George Warren Douglas (August 10, 1938 - February 10, 2012) was an American economist who served as a member of the Federal Trade Commission (FTC) from December 27, 1982, until September 18, 1985. Though a member of the Democratic Party, Douglas was widely known as a conservative economist, and was known as a supporter of President Ronald Reagan's economic agenda.

== Early life and career ==
Douglas was born on August 10, 1938, and grew up in Stillwater, Oklahoma. Douglas attended Yale University, where he received his bachelor's degree in 1960, his master's degree in 1963, and his PhD. in 1968. Douglas began his academic career as a lecturer in economics at the University of North Carolina, later being promoted to the position of associate professor. From 1974 to 1975, Douglas was a visiting professor at the University of Texas.

In 1974, Douglas collaborated with James C. Miller III, a fellow future FTC member, on the creation of a theoretical model analyzing the effects of deregulation. Prior to being appointed to the Federal Trade Commission (FTC), Douglas had worked in the federal government as an economist in the office of the Secretary of Transportation.

== Federal Trade Commission (FTC) ==

=== Nomination ===
In 1982, Douglas was nominated by President Ronald Reagan to replace Robert Pitofsky on the Federal Trade Commission (FTC). At the time of his nomination, Douglas was serving as president of Southwest Econometrics, Inc., a private economic research company based in Austin, Texas.

Though Douglas was a Democrat, he was known for his support for conservative economist measures. His nomination was pushed for by Republican FTC member James C. Miller III, a longtime friend and collaborator. According to the Washington Post, Douglas is believed to have voted in the 1980 Republican presidential primary in Texas.

Partially as a result of his closeness to Miller, his nomination was initially opposed by Wendell Ford, a powerful Senate Democrat who served as the party's ranking member on the Senate Commerce Committee. Though Ford favored the nomination of Amy L. Bondurant, Douglas was nevertheless confirmed to the position of FTC Commissioner.

=== Tenure ===
As a member of the FTC, Miller notably wrote the 4-0 decision that dropped the FTC's antitrust case against B.A.T Industries (British American Tobacco), a multinational tobacco company. B.A.T. had been accused of anti-competitive behavior after purchasing Appleton Papers, a fellow tobacco company.

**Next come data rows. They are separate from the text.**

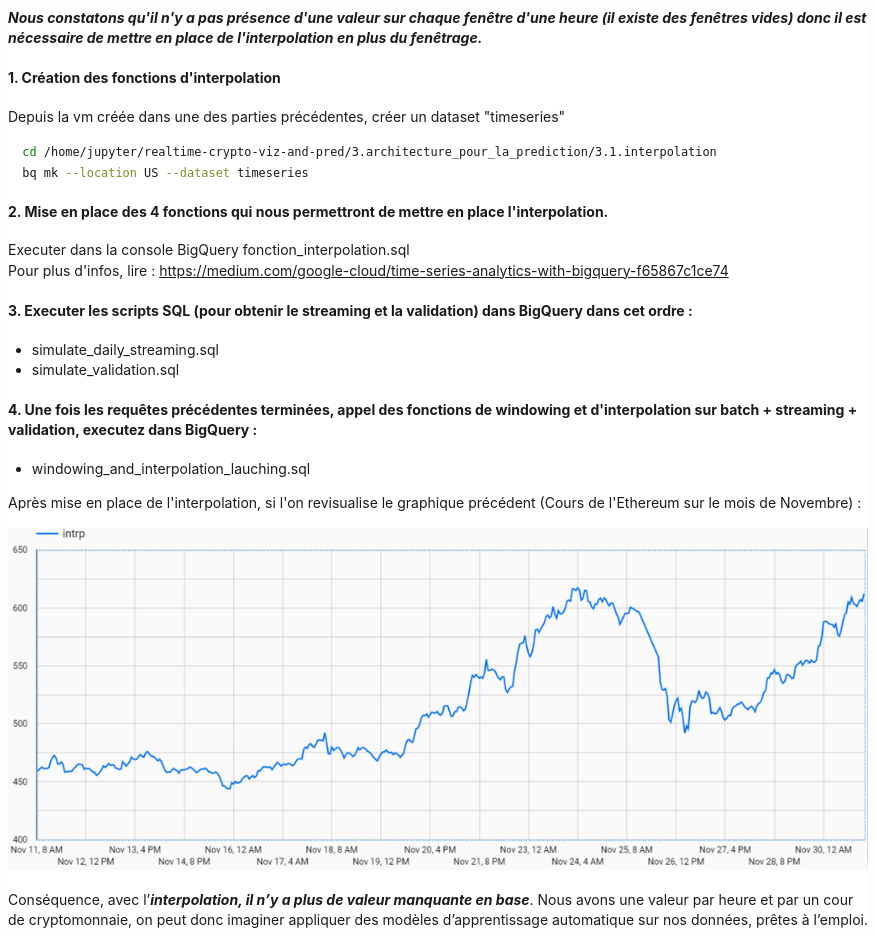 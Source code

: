 ***Nous constatons qu'il n'y a pas présence d'une valeur sur chaque fenêtre d'une heure (il existe des fenêtres vides) donc il est nécessaire de mettre en place de l'interpolation en plus du fenêtrage.***

#### 1. Création des fonctions d'interpolation

Depuis la vm créée dans une des parties précédentes, créer un dataset "timeseries"

``` bash
  cd /home/jupyter/realtime-crypto-viz-and-pred/3.architecture_pour_la_prediction/3.1.interpolation
  bq mk --location US --dataset timeseries
```

#### 2. Mise en place des 4 fonctions qui nous permettront de mettre en place l'interpolation. 
Executer dans la console BigQuery fonction_interpolation.sql <br>
Pour plus d'infos, lire : https://medium.com/google-cloud/time-series-analytics-with-bigquery-f65867c1ce74

#### 3. Executer les scripts SQL (pour obtenir le streaming et la validation) dans BigQuery dans cet ordre : 
- simulate_daily_streaming.sql
- simulate_validation.sql

#### 4. Une fois les requêtes précédentes terminées, appel des fonctions de windowing et d'interpolation sur batch + streaming + validation, executez dans BigQuery : 
- windowing_and_interpolation_lauching.sql

Après mise en place de l'interpolation, si l'on revisualise le graphique précédent (Cours de l'Ethereum sur le mois de Novembre) : 

![](images/fenetrage_par_heure_avec_interpolation.png)

Conséquence, avec l’***interpolation, il n’y a plus de valeur manquante en base***. Nous avons une valeur par heure et par un cour de cryptomonnaie, on peut donc imaginer appliquer des modèles d’apprentissage automatique sur nos données, prêtes à l’emploi.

Following Miller's resignation from as FTC Chair in 1985, he was rumored to have supported Douglas as his replacement, though the position ultimately went to Republican FTC member Daniel Oliver. In 1985, Douglas unexpectedly resigned from the FTC, leading Reagan to nominate Democrat Andy Strenio, a member of the Interstate Commerce Commission (ICC), to replace him. Douglaswas the second economist to serve on the FTC, after Miller himself. William Kovacic, who would go on to serve as FTC Chair from 2008 to 2009, credited his time as an attorney-adviser to Douglas during his FTC tenure with helping him understand the agency's functions. Douglas died on February 10, 2012.